● What you have to do
From the data below, return the exact lines starting at the line containing "Tic-Tac-Toe and Seabattle." and ending at the line containing "- [Oasis gaming", both included, and nothing else.
^^^^^^^^
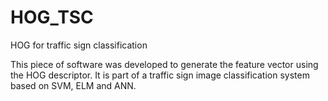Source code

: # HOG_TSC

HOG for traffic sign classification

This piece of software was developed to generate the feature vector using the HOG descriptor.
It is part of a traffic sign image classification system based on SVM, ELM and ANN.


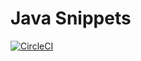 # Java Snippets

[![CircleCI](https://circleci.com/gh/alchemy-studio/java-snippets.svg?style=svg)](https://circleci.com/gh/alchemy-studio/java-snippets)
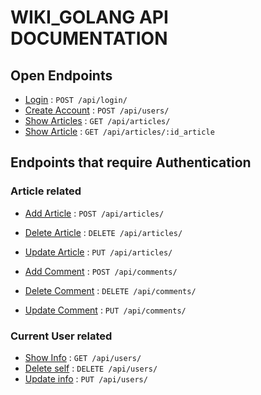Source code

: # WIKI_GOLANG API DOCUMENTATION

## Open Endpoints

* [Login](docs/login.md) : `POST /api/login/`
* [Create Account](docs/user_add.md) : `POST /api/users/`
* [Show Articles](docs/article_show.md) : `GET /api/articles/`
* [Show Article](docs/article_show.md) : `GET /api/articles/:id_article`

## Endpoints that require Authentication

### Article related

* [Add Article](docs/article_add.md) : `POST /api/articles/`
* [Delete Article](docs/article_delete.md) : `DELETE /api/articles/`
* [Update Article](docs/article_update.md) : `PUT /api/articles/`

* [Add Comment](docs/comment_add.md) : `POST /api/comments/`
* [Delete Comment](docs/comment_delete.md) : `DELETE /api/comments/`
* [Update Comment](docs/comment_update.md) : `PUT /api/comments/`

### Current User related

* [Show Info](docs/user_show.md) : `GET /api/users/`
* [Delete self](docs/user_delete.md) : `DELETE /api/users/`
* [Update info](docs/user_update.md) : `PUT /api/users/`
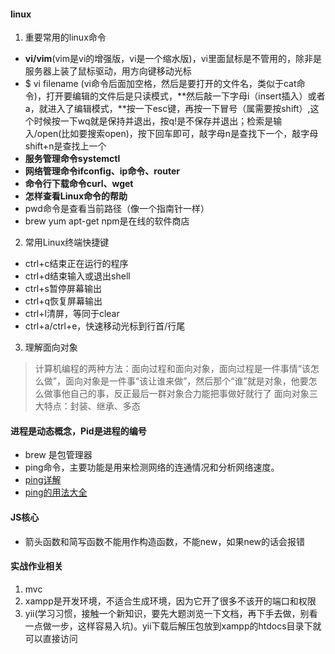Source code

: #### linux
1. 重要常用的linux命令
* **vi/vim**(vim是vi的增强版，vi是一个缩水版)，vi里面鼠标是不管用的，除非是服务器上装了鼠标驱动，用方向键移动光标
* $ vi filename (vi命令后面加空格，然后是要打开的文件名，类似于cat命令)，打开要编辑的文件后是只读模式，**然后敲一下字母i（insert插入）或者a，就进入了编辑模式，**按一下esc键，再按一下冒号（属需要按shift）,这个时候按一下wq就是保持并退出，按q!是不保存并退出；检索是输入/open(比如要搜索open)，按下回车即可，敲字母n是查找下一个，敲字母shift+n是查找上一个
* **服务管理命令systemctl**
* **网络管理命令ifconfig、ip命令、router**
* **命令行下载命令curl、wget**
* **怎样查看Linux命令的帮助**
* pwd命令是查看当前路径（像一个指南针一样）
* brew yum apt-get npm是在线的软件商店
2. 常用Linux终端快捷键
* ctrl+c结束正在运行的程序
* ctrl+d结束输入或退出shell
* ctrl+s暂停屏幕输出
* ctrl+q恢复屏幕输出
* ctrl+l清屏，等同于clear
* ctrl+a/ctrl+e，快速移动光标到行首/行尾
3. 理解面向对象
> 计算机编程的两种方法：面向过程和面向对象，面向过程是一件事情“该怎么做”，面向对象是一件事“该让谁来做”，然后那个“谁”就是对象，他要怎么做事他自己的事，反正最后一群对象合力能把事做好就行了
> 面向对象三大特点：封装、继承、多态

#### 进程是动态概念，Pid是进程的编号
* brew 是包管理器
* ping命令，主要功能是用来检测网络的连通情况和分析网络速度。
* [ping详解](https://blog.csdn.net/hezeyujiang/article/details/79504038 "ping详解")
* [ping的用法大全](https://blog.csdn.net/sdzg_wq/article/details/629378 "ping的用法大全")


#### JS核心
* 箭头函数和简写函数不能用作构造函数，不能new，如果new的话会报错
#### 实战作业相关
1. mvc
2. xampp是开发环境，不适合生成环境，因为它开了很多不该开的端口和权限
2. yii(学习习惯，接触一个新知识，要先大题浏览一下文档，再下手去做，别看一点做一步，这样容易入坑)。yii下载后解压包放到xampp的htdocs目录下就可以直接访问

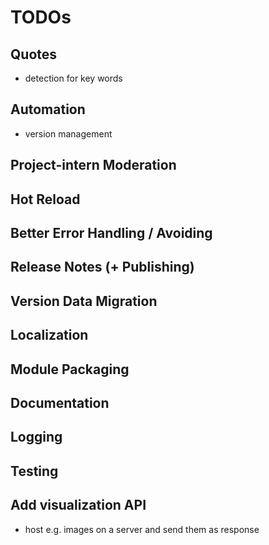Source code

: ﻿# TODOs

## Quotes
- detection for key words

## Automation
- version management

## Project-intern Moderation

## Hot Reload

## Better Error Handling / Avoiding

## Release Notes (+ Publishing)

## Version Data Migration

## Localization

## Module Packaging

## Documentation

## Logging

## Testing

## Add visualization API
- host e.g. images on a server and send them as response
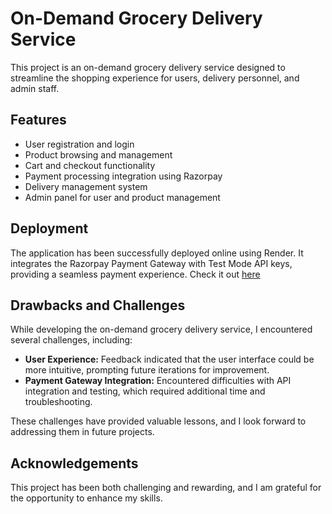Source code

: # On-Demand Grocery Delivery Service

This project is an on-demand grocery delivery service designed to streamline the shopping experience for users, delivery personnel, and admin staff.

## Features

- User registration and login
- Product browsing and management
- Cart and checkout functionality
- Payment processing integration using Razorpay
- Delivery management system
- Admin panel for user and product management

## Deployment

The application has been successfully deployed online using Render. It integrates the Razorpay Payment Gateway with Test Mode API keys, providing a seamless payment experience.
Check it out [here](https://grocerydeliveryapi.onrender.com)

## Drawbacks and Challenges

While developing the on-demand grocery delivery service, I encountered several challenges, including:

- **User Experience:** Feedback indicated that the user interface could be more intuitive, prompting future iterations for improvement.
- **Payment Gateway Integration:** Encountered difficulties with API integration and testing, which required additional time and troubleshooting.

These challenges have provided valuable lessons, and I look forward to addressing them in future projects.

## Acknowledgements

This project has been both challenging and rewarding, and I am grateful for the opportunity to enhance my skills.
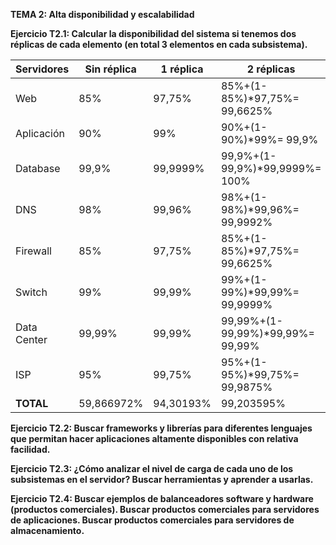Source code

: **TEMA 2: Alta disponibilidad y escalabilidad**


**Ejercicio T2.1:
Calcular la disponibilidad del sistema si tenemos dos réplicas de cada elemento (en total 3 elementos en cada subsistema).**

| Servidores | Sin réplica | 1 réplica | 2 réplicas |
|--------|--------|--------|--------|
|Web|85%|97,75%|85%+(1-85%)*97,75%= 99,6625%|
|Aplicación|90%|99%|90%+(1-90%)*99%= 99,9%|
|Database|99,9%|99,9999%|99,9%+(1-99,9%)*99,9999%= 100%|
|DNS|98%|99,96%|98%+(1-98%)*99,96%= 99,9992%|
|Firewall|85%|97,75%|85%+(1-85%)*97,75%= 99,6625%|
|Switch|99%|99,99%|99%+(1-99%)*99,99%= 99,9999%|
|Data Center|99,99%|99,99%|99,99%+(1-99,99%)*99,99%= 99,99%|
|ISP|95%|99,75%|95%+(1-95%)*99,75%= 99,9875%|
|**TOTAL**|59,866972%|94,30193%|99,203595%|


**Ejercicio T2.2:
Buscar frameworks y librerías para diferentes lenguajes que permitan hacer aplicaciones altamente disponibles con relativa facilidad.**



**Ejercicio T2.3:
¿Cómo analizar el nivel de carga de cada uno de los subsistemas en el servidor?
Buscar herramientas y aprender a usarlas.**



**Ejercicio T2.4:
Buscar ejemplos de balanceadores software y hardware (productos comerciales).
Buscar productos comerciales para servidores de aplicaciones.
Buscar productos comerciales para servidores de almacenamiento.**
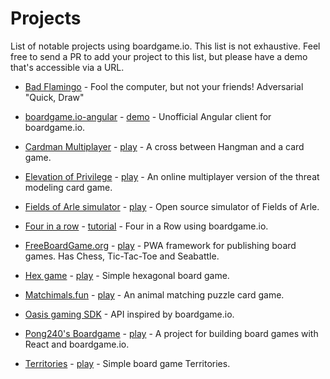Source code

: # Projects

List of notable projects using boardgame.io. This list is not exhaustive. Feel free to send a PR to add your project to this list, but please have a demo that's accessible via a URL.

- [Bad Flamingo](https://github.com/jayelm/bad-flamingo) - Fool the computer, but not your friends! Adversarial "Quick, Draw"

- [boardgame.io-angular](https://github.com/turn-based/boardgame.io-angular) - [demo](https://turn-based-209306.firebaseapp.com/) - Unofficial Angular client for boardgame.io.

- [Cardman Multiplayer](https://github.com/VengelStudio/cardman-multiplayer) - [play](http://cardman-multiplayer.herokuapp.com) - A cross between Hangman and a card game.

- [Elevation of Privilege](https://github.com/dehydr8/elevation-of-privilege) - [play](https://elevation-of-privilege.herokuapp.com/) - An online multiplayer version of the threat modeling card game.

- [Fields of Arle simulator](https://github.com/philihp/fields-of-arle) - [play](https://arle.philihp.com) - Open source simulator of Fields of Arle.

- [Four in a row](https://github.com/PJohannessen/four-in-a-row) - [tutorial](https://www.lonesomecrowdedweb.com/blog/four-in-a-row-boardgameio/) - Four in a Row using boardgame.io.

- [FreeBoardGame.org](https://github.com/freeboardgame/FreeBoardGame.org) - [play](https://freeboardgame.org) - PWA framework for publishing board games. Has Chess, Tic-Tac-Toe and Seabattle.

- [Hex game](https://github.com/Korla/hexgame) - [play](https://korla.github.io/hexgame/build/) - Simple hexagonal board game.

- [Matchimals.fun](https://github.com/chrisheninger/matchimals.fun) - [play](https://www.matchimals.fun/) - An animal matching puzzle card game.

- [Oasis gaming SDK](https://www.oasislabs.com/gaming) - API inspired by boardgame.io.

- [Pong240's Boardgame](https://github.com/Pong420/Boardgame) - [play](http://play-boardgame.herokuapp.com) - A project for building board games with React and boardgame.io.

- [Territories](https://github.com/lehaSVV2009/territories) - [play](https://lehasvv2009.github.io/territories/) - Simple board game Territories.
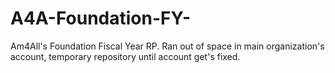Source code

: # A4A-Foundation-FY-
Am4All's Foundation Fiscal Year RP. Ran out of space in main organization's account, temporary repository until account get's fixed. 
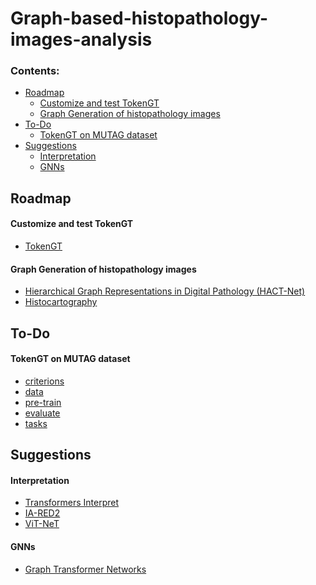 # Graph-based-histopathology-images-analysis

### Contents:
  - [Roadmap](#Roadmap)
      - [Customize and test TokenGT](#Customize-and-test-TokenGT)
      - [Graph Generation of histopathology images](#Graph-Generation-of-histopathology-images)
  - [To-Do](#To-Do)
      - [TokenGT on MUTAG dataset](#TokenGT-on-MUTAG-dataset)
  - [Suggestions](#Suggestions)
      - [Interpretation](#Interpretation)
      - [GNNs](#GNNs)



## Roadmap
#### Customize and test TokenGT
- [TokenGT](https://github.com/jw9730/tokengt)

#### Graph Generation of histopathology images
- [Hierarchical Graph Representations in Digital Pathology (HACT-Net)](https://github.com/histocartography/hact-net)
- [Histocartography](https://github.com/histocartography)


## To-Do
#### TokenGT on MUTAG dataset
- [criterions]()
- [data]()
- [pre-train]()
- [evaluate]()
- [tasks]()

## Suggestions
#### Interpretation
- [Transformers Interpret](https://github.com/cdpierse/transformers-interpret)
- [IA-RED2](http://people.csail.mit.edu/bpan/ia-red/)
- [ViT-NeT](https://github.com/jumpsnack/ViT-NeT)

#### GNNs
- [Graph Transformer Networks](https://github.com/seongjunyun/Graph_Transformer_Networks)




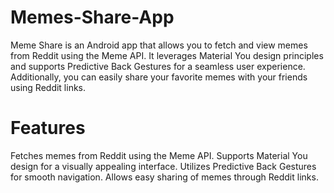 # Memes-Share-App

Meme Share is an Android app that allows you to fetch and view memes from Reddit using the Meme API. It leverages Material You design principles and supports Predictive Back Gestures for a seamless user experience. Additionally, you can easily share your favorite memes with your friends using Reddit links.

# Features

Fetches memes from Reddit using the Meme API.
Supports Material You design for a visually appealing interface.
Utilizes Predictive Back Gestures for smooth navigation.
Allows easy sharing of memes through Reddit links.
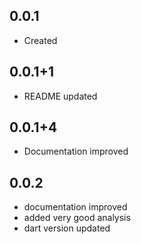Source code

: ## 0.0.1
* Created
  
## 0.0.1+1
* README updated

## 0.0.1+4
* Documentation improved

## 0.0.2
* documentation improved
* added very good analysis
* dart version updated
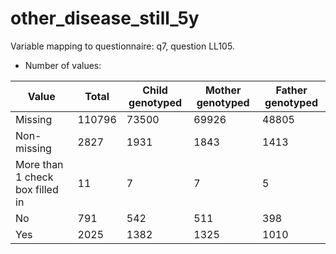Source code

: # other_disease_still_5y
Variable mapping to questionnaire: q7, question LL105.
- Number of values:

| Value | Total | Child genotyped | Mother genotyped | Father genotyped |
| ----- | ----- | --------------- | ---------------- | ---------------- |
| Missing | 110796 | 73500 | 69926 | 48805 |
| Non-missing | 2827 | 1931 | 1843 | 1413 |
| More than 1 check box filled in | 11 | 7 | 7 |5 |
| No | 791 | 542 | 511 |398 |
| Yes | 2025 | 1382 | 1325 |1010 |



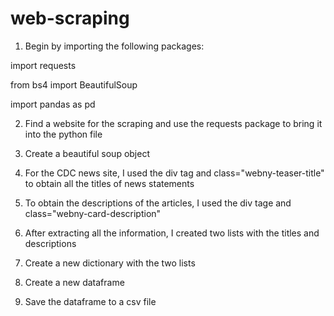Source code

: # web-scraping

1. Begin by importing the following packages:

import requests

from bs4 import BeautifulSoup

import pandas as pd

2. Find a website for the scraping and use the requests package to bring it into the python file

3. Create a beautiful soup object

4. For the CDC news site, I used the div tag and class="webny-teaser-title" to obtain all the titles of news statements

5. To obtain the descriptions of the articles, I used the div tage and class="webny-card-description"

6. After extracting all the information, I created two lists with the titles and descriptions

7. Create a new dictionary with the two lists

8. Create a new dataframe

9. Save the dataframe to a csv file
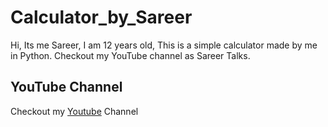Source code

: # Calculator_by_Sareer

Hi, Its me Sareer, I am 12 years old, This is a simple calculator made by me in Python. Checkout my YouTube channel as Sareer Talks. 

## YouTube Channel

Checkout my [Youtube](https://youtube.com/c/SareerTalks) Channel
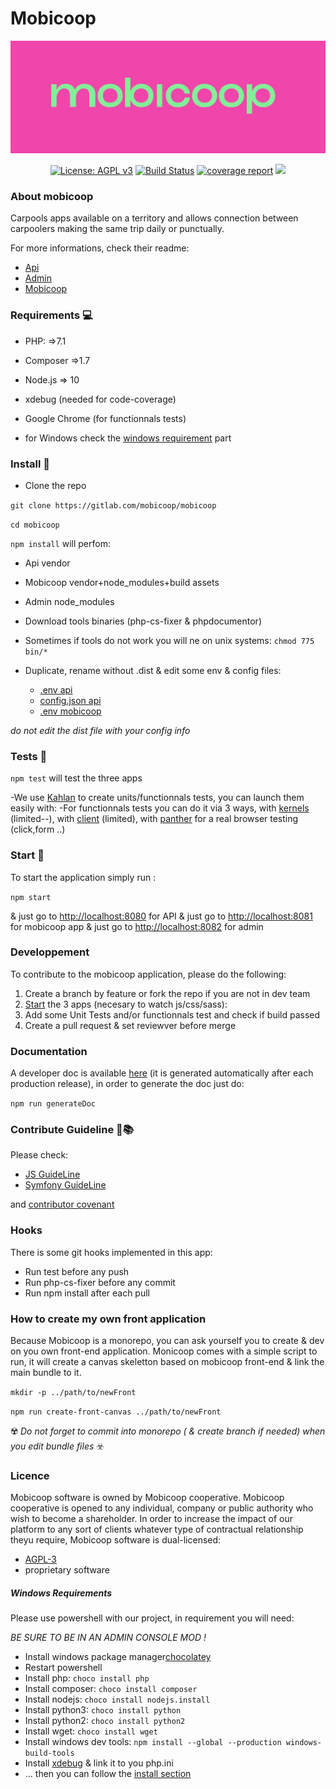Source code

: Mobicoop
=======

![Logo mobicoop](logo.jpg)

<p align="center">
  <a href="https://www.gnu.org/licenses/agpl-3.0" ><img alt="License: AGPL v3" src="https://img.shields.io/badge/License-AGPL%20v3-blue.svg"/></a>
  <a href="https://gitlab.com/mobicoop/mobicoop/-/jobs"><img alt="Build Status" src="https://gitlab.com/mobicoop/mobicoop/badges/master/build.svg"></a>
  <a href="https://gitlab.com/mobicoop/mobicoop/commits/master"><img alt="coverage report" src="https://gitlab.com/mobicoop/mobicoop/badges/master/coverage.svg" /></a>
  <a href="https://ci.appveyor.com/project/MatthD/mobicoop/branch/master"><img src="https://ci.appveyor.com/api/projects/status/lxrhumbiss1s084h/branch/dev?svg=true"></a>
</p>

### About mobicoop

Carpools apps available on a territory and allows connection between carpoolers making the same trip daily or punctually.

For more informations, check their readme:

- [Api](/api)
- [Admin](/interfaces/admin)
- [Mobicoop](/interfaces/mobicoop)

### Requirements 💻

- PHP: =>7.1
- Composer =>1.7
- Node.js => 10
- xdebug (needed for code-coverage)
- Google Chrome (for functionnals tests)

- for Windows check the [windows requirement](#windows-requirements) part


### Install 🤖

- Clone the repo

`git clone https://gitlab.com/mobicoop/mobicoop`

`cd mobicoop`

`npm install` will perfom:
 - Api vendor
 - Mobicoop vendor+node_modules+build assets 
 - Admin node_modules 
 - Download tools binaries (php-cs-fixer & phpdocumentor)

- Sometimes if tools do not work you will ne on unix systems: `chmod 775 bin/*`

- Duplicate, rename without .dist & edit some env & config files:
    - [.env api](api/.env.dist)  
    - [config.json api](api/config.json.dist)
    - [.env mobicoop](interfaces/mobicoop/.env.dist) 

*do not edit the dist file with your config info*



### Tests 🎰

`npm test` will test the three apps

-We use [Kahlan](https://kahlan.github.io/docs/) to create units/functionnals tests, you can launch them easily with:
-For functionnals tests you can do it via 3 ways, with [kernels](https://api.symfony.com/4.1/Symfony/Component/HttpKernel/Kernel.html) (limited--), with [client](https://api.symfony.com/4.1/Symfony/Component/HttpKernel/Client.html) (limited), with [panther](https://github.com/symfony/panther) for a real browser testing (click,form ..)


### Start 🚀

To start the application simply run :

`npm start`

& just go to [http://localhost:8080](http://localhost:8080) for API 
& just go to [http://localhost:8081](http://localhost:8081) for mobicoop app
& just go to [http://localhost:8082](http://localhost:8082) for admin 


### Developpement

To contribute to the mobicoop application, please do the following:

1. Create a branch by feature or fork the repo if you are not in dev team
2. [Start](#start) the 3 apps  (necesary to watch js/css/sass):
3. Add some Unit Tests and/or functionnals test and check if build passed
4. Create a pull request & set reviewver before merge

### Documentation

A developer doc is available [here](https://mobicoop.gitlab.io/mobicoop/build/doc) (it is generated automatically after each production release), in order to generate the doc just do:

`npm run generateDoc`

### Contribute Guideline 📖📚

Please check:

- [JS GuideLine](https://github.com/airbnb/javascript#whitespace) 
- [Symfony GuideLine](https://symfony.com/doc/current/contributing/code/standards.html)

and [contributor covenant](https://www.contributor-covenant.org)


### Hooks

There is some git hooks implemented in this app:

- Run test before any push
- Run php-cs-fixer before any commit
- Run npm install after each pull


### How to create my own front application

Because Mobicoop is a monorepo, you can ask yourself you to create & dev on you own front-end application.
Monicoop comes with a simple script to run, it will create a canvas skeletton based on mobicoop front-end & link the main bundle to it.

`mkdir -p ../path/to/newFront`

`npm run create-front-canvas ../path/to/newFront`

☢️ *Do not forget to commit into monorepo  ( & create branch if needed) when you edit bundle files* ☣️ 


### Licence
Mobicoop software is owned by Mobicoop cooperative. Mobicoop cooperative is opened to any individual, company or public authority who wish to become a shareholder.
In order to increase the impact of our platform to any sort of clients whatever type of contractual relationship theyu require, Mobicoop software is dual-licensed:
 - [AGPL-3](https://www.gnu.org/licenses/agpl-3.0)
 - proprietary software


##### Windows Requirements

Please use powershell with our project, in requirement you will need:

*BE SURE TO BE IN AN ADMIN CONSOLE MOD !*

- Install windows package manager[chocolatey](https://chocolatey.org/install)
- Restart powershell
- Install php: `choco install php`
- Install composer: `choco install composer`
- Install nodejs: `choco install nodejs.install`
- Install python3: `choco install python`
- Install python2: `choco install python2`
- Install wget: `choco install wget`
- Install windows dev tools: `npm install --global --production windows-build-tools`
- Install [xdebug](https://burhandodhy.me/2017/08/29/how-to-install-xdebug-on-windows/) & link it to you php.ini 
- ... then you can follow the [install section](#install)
^^^^^^^^
● Answer
- [FreeBoardGame.org](https://github.com/freeboardgame/FreeBoardGame.org) - [play](https://freeboardgame.org) - PWA framework for publishing board games. Has Chess, Tic-Tac-Toe and Seabattle.

- [Hex game](https://github.com/Korla/hexgame) - [play](https://korla.github.io/hexgame/build/) - Simple hexagonal board game.

- [Matchimals.fun](https://github.com/chrisheninger/matchimals.fun) - [play](https://www.matchimals.fun/) - An animal matching puzzle card game.

- [Oasis gaming SDK](https://www.oasislabs.com/gaming) - API inspired by boardgame.io.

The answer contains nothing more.